I guess that's about it.


----------



## Terry Kennedy (Sep 21, 2002)

*And now for something slightly different...*

If you've read my early research on this retrofit, it is to use the rear fog light switch as an OEM-looking way to operate an electronic deer whistle under the hood.

I'm getting ready to do the install (finally) and I'm looking for suggestions on the best way to get a wire from pin 49 on the LCM into the engine compartment. I assume there are a number of existing holes with parts of the wiring harness in them - I'm looking for hints on the easiest runs, so I don't have to completely disassemble the dash/instrument cluster, etc. if I don't have to. The ideal hole would be reasonably easy to get to on both sides, and would have some space for a single wire without needing to enlarge the hole, etc.

Any suggestions? Also, if there are any documents in the TIS about installing wiring here, pointers to them would be useful.


----------



## Toast (Jan 9, 2002)

Check out the instructions for installing front foglamps on the circlebmw site. It shows you how to run the wiring harness from the front of the car (foglamps) to the LCM through a hole (with a water proof boot, i think). Hope the info helps.


----------



## Kaz (Dec 21, 2001)

If you don't mind getting the wire over to the RH side first, it's a piece of cake. There are plenty of places in the 'empty compartment' in the engine compartment where you can poke a wire through one of the existing grommets and into the back of the fusebox.

There are similar things on the LH side but are more difficult to access because all the brake components and the e-box are there.


----------



## sp330i (Dec 26, 2001)

Just got a quote of $56.00 for the non-xenon, halogen switch from Hendricks BMW. 

Wonder if you can just replace the switch to convert a non autolight to autolight functions? :dunno:


----------



## Kaz (Dec 21, 2001)

sp330i said:


> *Just got a quote of $56.00 for the non-xenon, halogen switch from Hendricks BMW.
> 
> Wonder if you can just replace the switch to convert a non autolight to autolight functions? :dunno: *


No, since the autolight sensor is up where the rainsensor is by the rearview mirror.


----------



## sp330i (Dec 26, 2001)

I had a follow-up reply from Hendricks regarding part number 

61 31 8 378 572 - Halogen/no autosensing

This is what it said...

"I have just found out that the light switch you are wanting will only fit a US 330 convertible. Other than that, it will only fit 3 series euro cars.
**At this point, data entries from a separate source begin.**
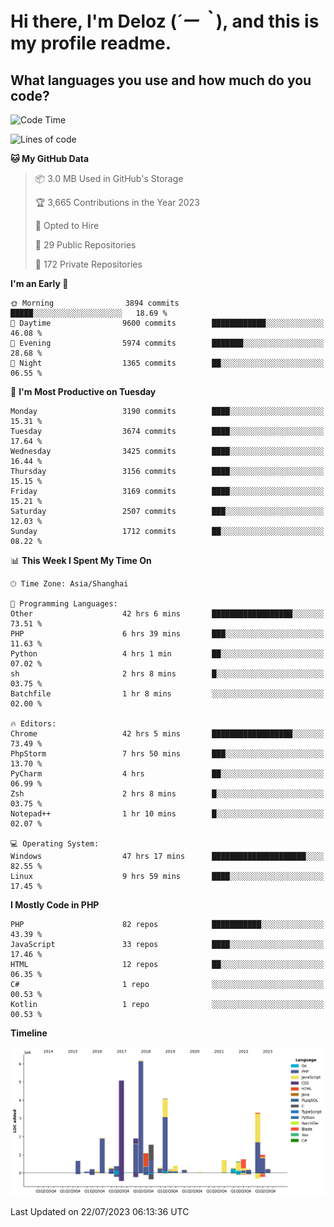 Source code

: # **Hi there, I'm Deloz (*´ー｀*), and this is my profile readme.**

## **What languages you use and how much do you code?**

<!--START_SECTION:waka-->
![Code Time](http://img.shields.io/badge/Code%20Time-1%2C967%20hrs%2022%20mins-blue)

![Lines of code](https://img.shields.io/badge/From%20Hello%20World%20I%27ve%20Written-31.5%20million%20lines%20of%20code-blue)

**🐱 My GitHub Data** 

> 📦 3.0 MB Used in GitHub's Storage 
 > 
> 🏆 3,665 Contributions in the Year 2023
 > 
> 💼 Opted to Hire
 > 
> 📜 29 Public Repositories 
 > 
> 🔑 172 Private Repositories 
 > 
**I'm an Early 🐤** 

```text
🌞 Morning                3894 commits        █████░░░░░░░░░░░░░░░░░░░░   18.69 % 
🌆 Daytime                9600 commits        ████████████░░░░░░░░░░░░░   46.08 % 
🌃 Evening                5974 commits        ███████░░░░░░░░░░░░░░░░░░   28.68 % 
🌙 Night                  1365 commits        ██░░░░░░░░░░░░░░░░░░░░░░░   06.55 % 
```
📅 **I'm Most Productive on Tuesday** 

```text
Monday                   3190 commits        ████░░░░░░░░░░░░░░░░░░░░░   15.31 % 
Tuesday                  3674 commits        ████░░░░░░░░░░░░░░░░░░░░░   17.64 % 
Wednesday                3425 commits        ████░░░░░░░░░░░░░░░░░░░░░   16.44 % 
Thursday                 3156 commits        ████░░░░░░░░░░░░░░░░░░░░░   15.15 % 
Friday                   3169 commits        ████░░░░░░░░░░░░░░░░░░░░░   15.21 % 
Saturday                 2507 commits        ███░░░░░░░░░░░░░░░░░░░░░░   12.03 % 
Sunday                   1712 commits        ██░░░░░░░░░░░░░░░░░░░░░░░   08.22 % 
```


📊 **This Week I Spent My Time On** 

```text
🕑︎ Time Zone: Asia/Shanghai

💬 Programming Languages: 
Other                    42 hrs 6 mins       ██████████████████░░░░░░░   73.51 % 
PHP                      6 hrs 39 mins       ███░░░░░░░░░░░░░░░░░░░░░░   11.63 % 
Python                   4 hrs 1 min         ██░░░░░░░░░░░░░░░░░░░░░░░   07.02 % 
sh                       2 hrs 8 mins        █░░░░░░░░░░░░░░░░░░░░░░░░   03.75 % 
Batchfile                1 hr 8 mins         ░░░░░░░░░░░░░░░░░░░░░░░░░   02.00 % 

🔥 Editors: 
Chrome                   42 hrs 5 mins       ██████████████████░░░░░░░   73.49 % 
PhpStorm                 7 hrs 50 mins       ███░░░░░░░░░░░░░░░░░░░░░░   13.70 % 
PyCharm                  4 hrs               ██░░░░░░░░░░░░░░░░░░░░░░░   06.99 % 
Zsh                      2 hrs 8 mins        █░░░░░░░░░░░░░░░░░░░░░░░░   03.75 % 
Notepad++                1 hr 10 mins        █░░░░░░░░░░░░░░░░░░░░░░░░   02.07 % 

💻 Operating System: 
Windows                  47 hrs 17 mins      █████████████████████░░░░   82.55 % 
Linux                    9 hrs 59 mins       ████░░░░░░░░░░░░░░░░░░░░░   17.45 % 
```

**I Mostly Code in PHP** 

```text
PHP                      82 repos            ███████████░░░░░░░░░░░░░░   43.39 % 
JavaScript               33 repos            ████░░░░░░░░░░░░░░░░░░░░░   17.46 % 
HTML                     12 repos            ██░░░░░░░░░░░░░░░░░░░░░░░   06.35 % 
C#                       1 repo              ░░░░░░░░░░░░░░░░░░░░░░░░░   00.53 % 
Kotlin                   1 repo              ░░░░░░░░░░░░░░░░░░░░░░░░░   00.53 % 
```



**Timeline**

![Lines of Code chart](https://raw.githubusercontent.com/deloz/deloz/main/assets/bar_graph.png)


 Last Updated on 22/07/2023 06:13:36 UTC
<!--END_SECTION:waka-->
That part will not work with any other US car. Sorry I have implied false info. Let me know if I can help you with anything else.
Thanks,
Hendrick BMW"

Can anyone with personal experience or an ETK dispute that?


----------



## Kaz (Dec 21, 2001)

AFAIK I haven't gotten any reports back from any halogen/no auto people. I'll try and verify the PN again, but hopefully someone who's gotten this to work with that PN will chime in.

If the control panel matches the function of the LCM, there's no reason I can think of that it won't work. In fact I have my stock control panel apart at home and it's deceptively simple inside.


----------



## Terry Kennedy (Sep 21, 2002)

sp330i said:


> *61 31 8 378 572 - Halogen/no autosensing
> 
> Can anyone with personal experience or an ETK dispute that? *


I'm not an ETK expert, but that part is used on a wide variety of models, including the 330i:
Used-on diagram 
However, from the picture, this switch appears to have two "volume control" knobs, one being the normal instrument dimmer, and I think the other is manual headlight leveling:
Parts illustration
Sometimes the ETK picture is incorrect, though. It would be best if you could find someone with direct experience.

I'm sorry about the huge and funky images - I'm composing this on my home theatre system via cross-system cut-and-paste from a computer in my office running the ETK, and I can't re-size them easily. At least I didn't inline the images, so you don't have to load 'em if you don't want to.


----------



## SergioK (Aug 14, 2002)

Kaz, any thoughts on installing a fuse inline?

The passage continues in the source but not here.